Internação de adolescentes infratores será decidida pela gravidade do crime

Mesmo que o juiz decida pela internação em um Centro Socioeducativo do Ceará, não há certeza de que o adolescente infrator vá para custódia do Estado. A deliberação dos magistrados que atuam nas Varas da Infância e Juventude do Ceará estão comprometidas por uma decisão do ministro Edson Fachin, do Supremo Tribunal Federal (STF) atrelada à superlotação enfrentada nas unidades locais.

A medida do STF foi proferida em maio deste ano, determinando que os centros socioeducativos não mantenham taxa de ocupação superior à taxa média de 119%. Desde então, no Ceará foram registradas dezenas de transferências dos adolescentes com intuito de reduzir a superlotação. Nessa segunda-feira (26), a Superintendência do Sistema Estadual de Atendimento Socioeducativo do Ceará (Seas) publicou no Diário Oficial do Estado (DOU) portaria sobre a regulamentação da central de vagas.

A portaria traz que deve ser respeitada a capacidade máxima de cada centro e que, para decidir quem prioritariamente precisa ser internado, foi estipulado um sistema de pontuação a fim de “medir” a gravidade do ato infracional do adolescente, assim como se ele é ou não reincidente.

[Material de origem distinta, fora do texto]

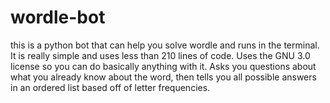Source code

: # wordle-bot
this is a python bot that can help you solve wordle and runs in the terminal.
It is really simple and uses less than 210 lines of code.
Uses the GNU 3.0 license so you can do basically anything with it.
Asks you questions about what you already know about the word, then tells you all possible answers in an ordered list based off of letter frequencies.
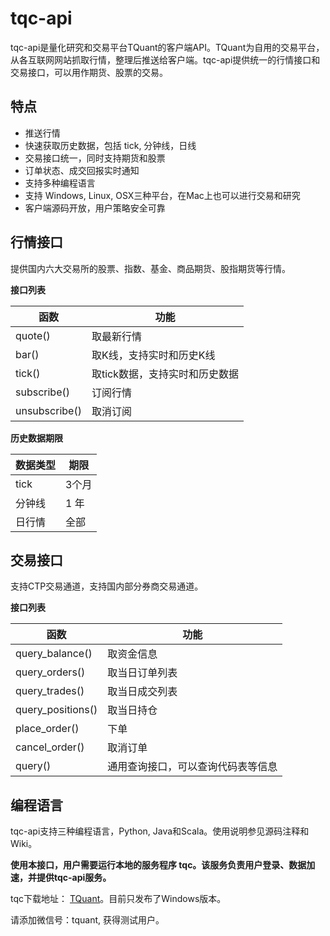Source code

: # tqc-api

tqc-api是量化研究和交易平台TQuant的客户端API。TQuant为自用的交易平台，从各互联网网站抓取行情，整理后推送给客户端。tqc-api提供统一的行情接口和交易接口，可以用作期货、股票的交易。

## 特点

* 推送行情
* 快速获取历史数据，包括 tick, 分钟线，日线
* 交易接口统一，同时支持期货和股票
* 订单状态、成交回报实时通知
* 支持多种编程语言
* 支持 Windows, Linux, OSX三种平台，在Mac上也可以进行交易和研究
* 客户端源码开放，用户策略安全可靠

## 行情接口

提供国内六大交易所的股票、指数、基金、商品期货、股指期货等行情。

**接口列表**

| 函数            | 功能                |
| ------------- | ----------------- |
| quote()       | 取最新行情             |
| bar()         | 取K线，支持实时和历史K线     |
| tick()        | 取tick数据，支持实时和历史数据 |
| subscribe()   | 订阅行情              |
| unsubscribe() | 取消订阅              |

**历史数据期限**

| 数据类型 | 期限   |
| ---- | ---- |
| tick | 3个月  |
| 分钟线  | 1 年  |
| 日行情  | 全部   |


## 交易接口

支持CTP交易通道，支持国内部分券商交易通道。

**接口列表**

| 函数                | 功能                |
| ----------------- | ----------------- |
| query_balance()   | 取资金信息             |
| query_orders()    | 取当日订单列表           |
| query_trades()    | 取当日成交列表           |
| query_positions() | 取当日持仓             |
| place_order()     | 下单                |
| cancel_order()    | 取消订单              |
| query()           | 通用查询接口，可以查询代码表等信息 |



## 编程语言
tqc-api支持三种编程语言，Python, Java和Scala。使用说明参见源码注释和Wiki。



**使用本接口，用户需要运行本地的服务程序 tqc。该服务负责用户登录、数据加速，并提供tqc-api服务。**

tqc下载地址： [TQuant](http://tquant.oicp.net/tqc)。目前只发布了Windows版本。

请添加微信号：tquant, 获得测试用户。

Considerando que das 18 unidades próprias da Seas para receber jovens infratores, 10 estão além da capacidade máxima (100%) e, destas 10, três além dos 119%, o juiz Manuel Clístenes, titular da 5ª Vara da Infância e da Juventude da Comarca de Fortaleza, afirma que no contexto atual só terão como ser internados aqueles que cometerem ato infracional com grave ameaça, como latrocínio ou homicídio.

O juiz explica que, quando a vaga for negada, o magistrado terá duas opções: “deixar o adolescente em internação domiciliar ou em uma medida de meio aberto”. Ainda segundo Clístenes, é preciso que o Estado crie com urgência mais vagas, uma vez que o número atual disponibilizado é insuficiente para a demanda.

PONTUAÇÃO

De acordo com o titular da 5ª Vara, o sistema de pontuação foi implementado primeiro em Santa Catarina. “Tivemos uma reunião com eles recentemente, foi quando nos apresentaram o programa e fizemos adequações ao Ceará, até porque o perfil de criminalidade de lá é diferente do nosso. Na minha opinião, lamentavelmente tem o aspecto negativo que interfere na Segurança Pública, porque deixar esses adolescentes soltos pode, sim, trazer a sensação de impunidade”, afirmou o juiz.

A Superintendência do Sistema Estadual de Atendimento Socioeducativo do Ceará afirmou por nota que a publicação no Diário Oficial do Estado é resultado de tratativas com os órgãos do Sistema de Justiça. A Seas informou também que estão previstas construções de duas novas unidades, algo ainda sem data para acontecer.